Calvin had been an avid coin collector for many years, and   the most valuable coin in his collection was an uncirculated, mint condition,   1943 Lincoln penny made of copper (most pennies made during World War II were   made of zinc because copper was needed in the war effort). That penny had a   value of between $60,000 and $95,000.

In August of 2017, Calvin had a serious stroke that left   him unable to speak or walk, but his doctor assured his family that Calvin   would recover over time with intensive therapy.

Calvin was a widower and did not have any children, but he   had several nephews who visited him from time to time as he recovered. None   of the nephews had any real interest in Calvin’s coin collection. One of   Calvin’s nephews, Billy, who visited Calvin more often than the other   nephews, sometimes listened to Calvin talk (talking was a part of Calvin’s   therapy) about his mounting medical bills and his coin collection, but Billy   never showed much interest in the medical bills or the coin collection.

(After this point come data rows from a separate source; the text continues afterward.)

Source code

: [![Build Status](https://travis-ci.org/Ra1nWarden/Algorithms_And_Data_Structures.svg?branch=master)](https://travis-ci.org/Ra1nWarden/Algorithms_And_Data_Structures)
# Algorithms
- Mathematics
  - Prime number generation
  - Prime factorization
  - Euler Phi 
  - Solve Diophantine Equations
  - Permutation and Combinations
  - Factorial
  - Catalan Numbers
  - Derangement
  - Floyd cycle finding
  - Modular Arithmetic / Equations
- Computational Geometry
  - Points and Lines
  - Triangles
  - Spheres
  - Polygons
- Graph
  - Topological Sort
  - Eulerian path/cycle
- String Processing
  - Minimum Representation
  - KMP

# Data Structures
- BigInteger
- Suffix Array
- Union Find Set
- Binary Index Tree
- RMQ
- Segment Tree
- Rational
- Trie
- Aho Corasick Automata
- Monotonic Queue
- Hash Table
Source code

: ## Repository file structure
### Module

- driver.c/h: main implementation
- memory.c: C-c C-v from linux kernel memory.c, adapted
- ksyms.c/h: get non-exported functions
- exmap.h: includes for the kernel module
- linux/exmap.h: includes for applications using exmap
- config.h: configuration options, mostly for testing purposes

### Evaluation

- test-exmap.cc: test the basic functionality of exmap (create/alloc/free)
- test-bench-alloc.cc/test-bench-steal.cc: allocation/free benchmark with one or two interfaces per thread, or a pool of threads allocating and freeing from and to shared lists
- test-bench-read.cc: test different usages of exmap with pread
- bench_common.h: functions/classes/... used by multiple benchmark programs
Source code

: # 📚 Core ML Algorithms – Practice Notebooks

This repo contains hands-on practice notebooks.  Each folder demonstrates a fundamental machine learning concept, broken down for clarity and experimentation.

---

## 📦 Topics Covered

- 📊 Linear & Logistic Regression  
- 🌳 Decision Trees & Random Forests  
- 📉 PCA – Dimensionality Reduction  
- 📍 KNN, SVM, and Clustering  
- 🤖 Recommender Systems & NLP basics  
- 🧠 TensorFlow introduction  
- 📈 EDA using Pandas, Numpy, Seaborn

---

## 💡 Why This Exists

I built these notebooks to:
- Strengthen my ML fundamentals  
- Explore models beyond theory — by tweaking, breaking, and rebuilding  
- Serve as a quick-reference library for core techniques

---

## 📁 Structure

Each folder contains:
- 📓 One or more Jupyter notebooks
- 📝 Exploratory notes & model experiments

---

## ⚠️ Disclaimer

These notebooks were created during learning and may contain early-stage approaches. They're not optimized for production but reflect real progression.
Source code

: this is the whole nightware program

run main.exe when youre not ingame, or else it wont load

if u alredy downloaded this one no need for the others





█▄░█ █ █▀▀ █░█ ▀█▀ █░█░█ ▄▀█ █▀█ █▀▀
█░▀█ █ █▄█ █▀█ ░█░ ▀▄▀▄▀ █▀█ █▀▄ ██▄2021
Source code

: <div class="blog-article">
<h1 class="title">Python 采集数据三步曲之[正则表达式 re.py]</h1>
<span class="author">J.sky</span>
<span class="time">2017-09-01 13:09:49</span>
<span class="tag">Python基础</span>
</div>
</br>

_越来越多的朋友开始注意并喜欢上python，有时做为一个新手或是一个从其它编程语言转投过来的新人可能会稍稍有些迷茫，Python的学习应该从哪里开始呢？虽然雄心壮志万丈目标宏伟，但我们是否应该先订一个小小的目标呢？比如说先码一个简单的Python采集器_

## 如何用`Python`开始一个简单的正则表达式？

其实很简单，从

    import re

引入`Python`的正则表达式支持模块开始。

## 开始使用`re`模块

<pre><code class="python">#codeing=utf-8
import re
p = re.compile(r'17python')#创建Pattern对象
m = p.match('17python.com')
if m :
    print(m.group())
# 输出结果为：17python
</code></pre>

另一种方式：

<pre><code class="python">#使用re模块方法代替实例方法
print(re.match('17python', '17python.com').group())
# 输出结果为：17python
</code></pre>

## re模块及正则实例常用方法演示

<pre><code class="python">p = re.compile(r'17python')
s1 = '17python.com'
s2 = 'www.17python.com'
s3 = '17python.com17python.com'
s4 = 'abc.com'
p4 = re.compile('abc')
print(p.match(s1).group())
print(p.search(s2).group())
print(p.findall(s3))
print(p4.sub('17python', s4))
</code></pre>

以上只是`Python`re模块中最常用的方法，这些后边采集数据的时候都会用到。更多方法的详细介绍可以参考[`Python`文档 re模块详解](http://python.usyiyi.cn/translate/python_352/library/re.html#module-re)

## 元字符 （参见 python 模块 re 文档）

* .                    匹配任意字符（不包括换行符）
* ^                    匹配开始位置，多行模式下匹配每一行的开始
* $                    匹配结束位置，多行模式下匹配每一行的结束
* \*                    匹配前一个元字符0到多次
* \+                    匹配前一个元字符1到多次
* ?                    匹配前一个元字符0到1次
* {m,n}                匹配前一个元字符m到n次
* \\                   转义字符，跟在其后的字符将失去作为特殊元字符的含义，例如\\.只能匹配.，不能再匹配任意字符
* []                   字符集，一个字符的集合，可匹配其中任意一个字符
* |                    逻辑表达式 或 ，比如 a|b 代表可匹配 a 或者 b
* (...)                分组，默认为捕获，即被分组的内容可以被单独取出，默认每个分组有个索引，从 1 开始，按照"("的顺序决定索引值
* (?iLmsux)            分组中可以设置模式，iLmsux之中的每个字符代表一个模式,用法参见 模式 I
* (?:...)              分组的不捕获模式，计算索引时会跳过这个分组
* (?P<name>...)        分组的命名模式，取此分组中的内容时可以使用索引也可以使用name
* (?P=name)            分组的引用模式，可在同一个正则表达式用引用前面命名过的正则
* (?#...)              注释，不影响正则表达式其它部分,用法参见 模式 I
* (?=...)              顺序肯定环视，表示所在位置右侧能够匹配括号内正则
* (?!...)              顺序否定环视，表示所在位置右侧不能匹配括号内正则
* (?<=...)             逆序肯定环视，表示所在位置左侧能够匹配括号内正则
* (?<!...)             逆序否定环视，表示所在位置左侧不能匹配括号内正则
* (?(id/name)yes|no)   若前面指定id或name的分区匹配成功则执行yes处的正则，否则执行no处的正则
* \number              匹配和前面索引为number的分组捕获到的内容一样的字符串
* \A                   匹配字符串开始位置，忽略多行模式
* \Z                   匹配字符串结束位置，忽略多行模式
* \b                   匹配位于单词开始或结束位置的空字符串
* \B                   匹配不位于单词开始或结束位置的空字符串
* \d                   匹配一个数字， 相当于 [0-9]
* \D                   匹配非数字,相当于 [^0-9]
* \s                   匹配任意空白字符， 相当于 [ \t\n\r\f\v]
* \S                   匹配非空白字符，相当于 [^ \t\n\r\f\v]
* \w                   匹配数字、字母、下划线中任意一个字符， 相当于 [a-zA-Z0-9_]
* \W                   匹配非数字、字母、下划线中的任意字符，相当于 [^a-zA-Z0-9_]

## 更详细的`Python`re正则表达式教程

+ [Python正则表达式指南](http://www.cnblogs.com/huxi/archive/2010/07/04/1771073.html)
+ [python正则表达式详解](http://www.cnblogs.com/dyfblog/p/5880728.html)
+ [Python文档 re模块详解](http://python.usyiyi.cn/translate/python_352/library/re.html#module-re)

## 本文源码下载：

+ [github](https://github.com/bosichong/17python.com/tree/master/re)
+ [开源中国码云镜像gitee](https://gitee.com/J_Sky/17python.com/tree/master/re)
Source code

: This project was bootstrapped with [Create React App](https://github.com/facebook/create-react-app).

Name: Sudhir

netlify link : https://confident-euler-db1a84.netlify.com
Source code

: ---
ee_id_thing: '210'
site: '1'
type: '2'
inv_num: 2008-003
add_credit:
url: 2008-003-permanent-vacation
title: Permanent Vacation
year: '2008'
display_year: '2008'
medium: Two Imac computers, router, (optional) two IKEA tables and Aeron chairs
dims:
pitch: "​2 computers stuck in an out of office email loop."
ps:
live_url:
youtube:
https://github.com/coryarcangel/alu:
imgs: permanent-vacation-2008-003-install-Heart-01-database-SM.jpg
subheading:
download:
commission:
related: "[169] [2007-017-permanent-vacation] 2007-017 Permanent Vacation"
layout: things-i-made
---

In October, as Calvin’s recovery progressed slowly, Billy   visited Calvin and told Calvin that he had been reading about coin   collecting, and he realized that Calvin’s collection, especially the 1943   Lincoln copper penny, was valuable, and Billy suggested that Calvin should   consider selling the 1943 Lincoln copper penny and use the proceeds to pay   his medical bills. Calvin resisted the idea at first, but Billy continued to   urge Calvin to sell the penny so that he would not have to worry about the   medical bills. Finally, when Billy told Calvin that he would arrange the sale   of the penny for a commission of just 5% of the sale price of the penny,   Calvin began to think that selling the coin might be a good idea. He was   still a little confused about how the sale would work and what Billy would do   to make sure that the penny would be sold for the best price. Calvin told   Billy that he thought that the penny was worth almost $100,000, but Billy   assured Calvin that the market had changed recently, and that the penny was   now worth $40,000 to $45,000. Eventually, Calvin allowed Billy to sell the   penny for the best price he could get and to take a 5% commission for   arranging the sale of the penny. Billy then sold the penny to a friend for   $40,000, took his 5% commission, and paid the remainder of the sale price to   Calvin.

A few months later, as Calvin continued to recover, he   read a story in a coin collecting magazine about how an uncirculated, mint   condition, 1943 Lincoln penny made of copper had just sold at auction for   more than $100,000, and Calvin began to wonder if Billy had taken advantage   of him. Calvin consulted a lawyer and asked the two questions below.

  • Did he (Calvin) have the mental capacity to enter        into the contract when he agreed to let Billy sell the penny? What would        he (Calvin) have to prove to show a court that he did not have the        necessary mental capacity when he authorized Billy to sell the penny?
  • Did Billy exert undue influence over Calvin to cause        Calvin to enter into the contract that allowed Billy to sell the penny?

What do you think? Does Calvin have a case to set aside   the contract with Billy on either of these theories?